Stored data
++++++++++
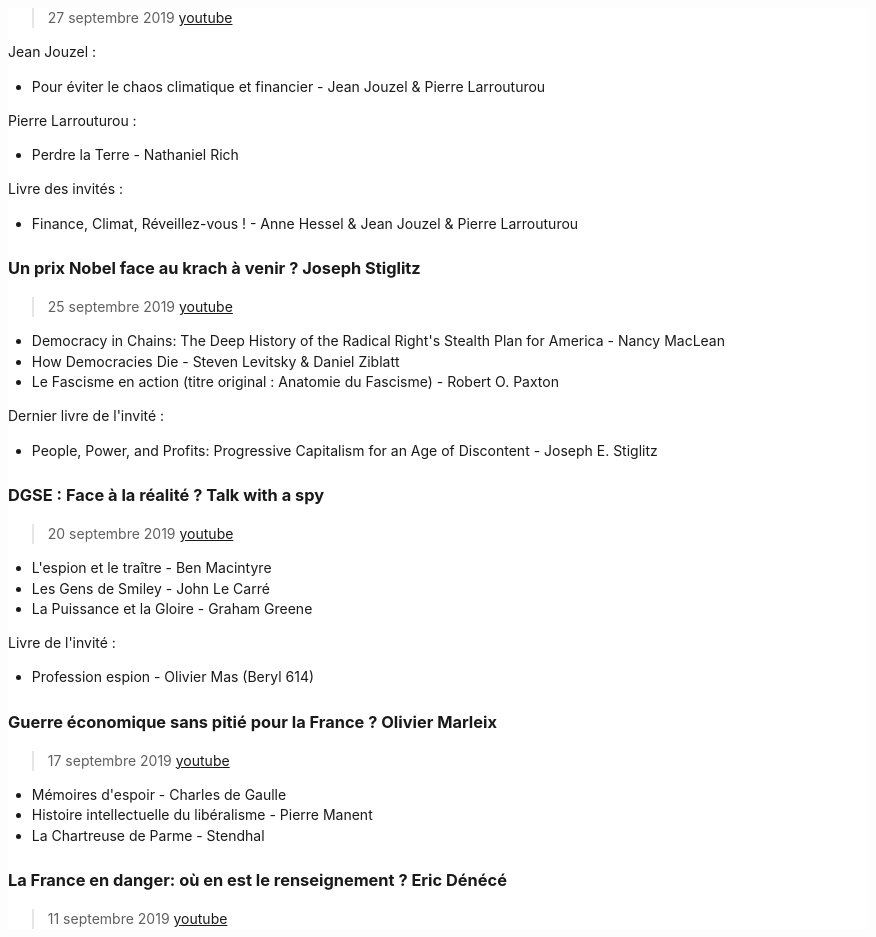 > 27 septembre 2019
> [youtube](https://youtu.be/tUml_4KZKhk)

Jean Jouzel :

- Pour éviter le chaos climatique et financier - Jean Jouzel & Pierre Larrouturou

 Pierre Larrouturou : 

 - Perdre la Terre - Nathaniel Rich

 Livre des invités : 

 - Finance, Climat, Réveillez-vous ! - Anne Hessel & Jean Jouzel & Pierre Larrouturou

### Un prix Nobel face au krach à venir ? Joseph Stiglitz

> 25 septembre 2019
> [youtube](https://youtu.be/-J_2tNIA4cI)

- Democracy in Chains: The Deep History of the Radical Right's Stealth Plan for America - Nancy MacLean 
- How Democracies Die - Steven Levitsky & Daniel Ziblatt 
- Le Fascisme en action (titre original : Anatomie du Fascisme) - Robert O. Paxton

Dernier livre de l'invité : 

- People, Power, and Profits: Progressive Capitalism for an Age of Discontent - Joseph E. Stiglitz

### DGSE : Face à la réalité ? Talk with a spy

> 20 septembre 2019
> [youtube](https://youtu.be/_GONFUveBH0)

- L'espion et le traître - Ben Macintyre
- Les Gens de Smiley - John Le Carré
- La Puissance et la Gloire - Graham Greene

Livre de l'invité : 

- Profession espion - Olivier Mas (Beryl 614)

### Guerre économique sans pitié pour la France ? Olivier Marleix

> 17 septembre 2019
> [youtube](https://youtu.be/2mor2qort4U)

- Mémoires d'espoir - Charles de Gaulle
- Histoire intellectuelle du libéralisme - Pierre Manent 
- La Chartreuse de Parme - Stendhal

### La France en danger: où en est le renseignement ? Eric Dénécé

> 11 septembre 2019
> [youtube](https://youtu.be/mx5QlspmmE8)
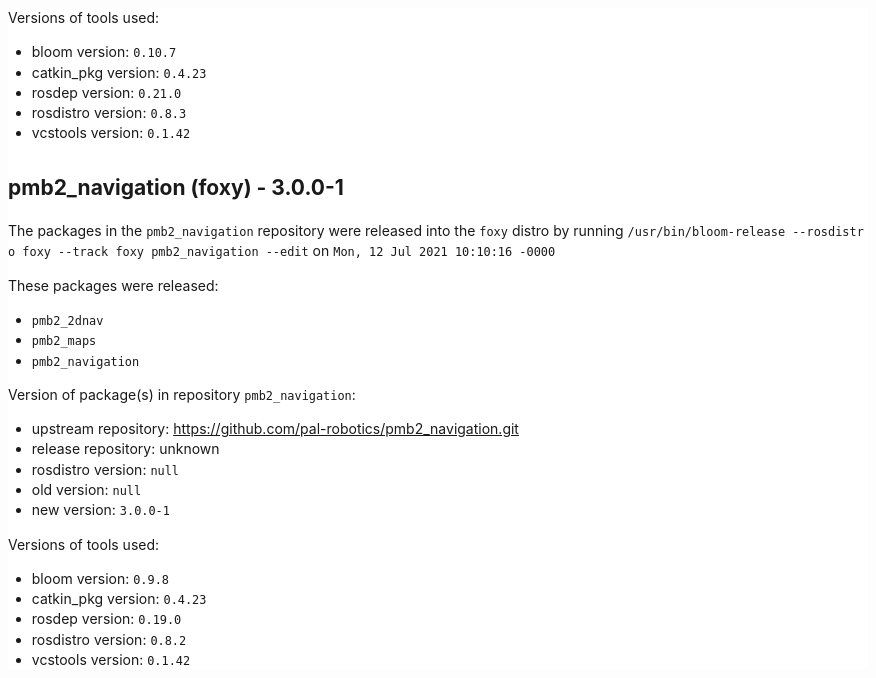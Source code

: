 Versions of tools used:

- bloom version: `0.10.7`
- catkin_pkg version: `0.4.23`
- rosdep version: `0.21.0`
- rosdistro version: `0.8.3`
- vcstools version: `0.1.42`


## pmb2_navigation (foxy) - 3.0.0-1

The packages in the `pmb2_navigation` repository were released into the `foxy` distro by running `/usr/bin/bloom-release --rosdistro foxy --track foxy pmb2_navigation --edit` on `Mon, 12 Jul 2021 10:10:16 -0000`

These packages were released:
- `pmb2_2dnav`
- `pmb2_maps`
- `pmb2_navigation`

Version of package(s) in repository `pmb2_navigation`:

- upstream repository: https://github.com/pal-robotics/pmb2_navigation.git
- release repository: unknown
- rosdistro version: `null`
- old version: `null`
- new version: `3.0.0-1`

Versions of tools used:

- bloom version: `0.9.8`
- catkin_pkg version: `0.4.23`
- rosdep version: `0.19.0`
- rosdistro version: `0.8.2`
- vcstools version: `0.1.42`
++++++++++
Your assignment
Your task is to repeat exactly the lines from the beginning of the data to the line that contains "- Mémoires d'espoir - Charles de Gaulle", both ends included, leaving out pictures.

Exercise result
 > 27 septembre 2019
> [youtube](https://youtu.be/tUml_4KZKhk)

Jean Jouzel :

- Pour éviter le chaos climatique et financier - Jean Jouzel & Pierre Larrouturou

 Pierre Larrouturou : 

 - Perdre la Terre - Nathaniel Rich

 Livre des invités : 

 - Finance, Climat, Réveillez-vous ! - Anne Hessel & Jean Jouzel & Pierre Larrouturou

### Un prix Nobel face au krach à venir ? Joseph Stiglitz

> 25 septembre 2019
> [youtube](https://youtu.be/-J_2tNIA4cI)

- Democracy in Chains: The Deep History of the Radical Right's Stealth Plan for America - Nancy MacLean 
- How Democracies Die - Steven Levitsky & Daniel Ziblatt 
- Le Fascisme en action (titre original : Anatomie du Fascisme) - Robert O. Paxton

Dernier livre de l'invité : 

- People, Power, and Profits: Progressive Capitalism for an Age of Discontent - Joseph E. Stiglitz

### DGSE : Face à la réalité ? Talk with a spy

> 20 septembre 2019
> [youtube](https://youtu.be/_GONFUveBH0)

- L'espion et le traître - Ben Macintyre
- Les Gens de Smiley - John Le Carré
- La Puissance et la Gloire - Graham Greene

Livre de l'invité : 

- Profession espion - Olivier Mas (Beryl 614)

### Guerre économique sans pitié pour la France ? Olivier Marleix

> 17 septembre 2019
> [youtube](https://youtu.be/2mor2qort4U)

- Mémoires d'espoir - Charles de Gaulle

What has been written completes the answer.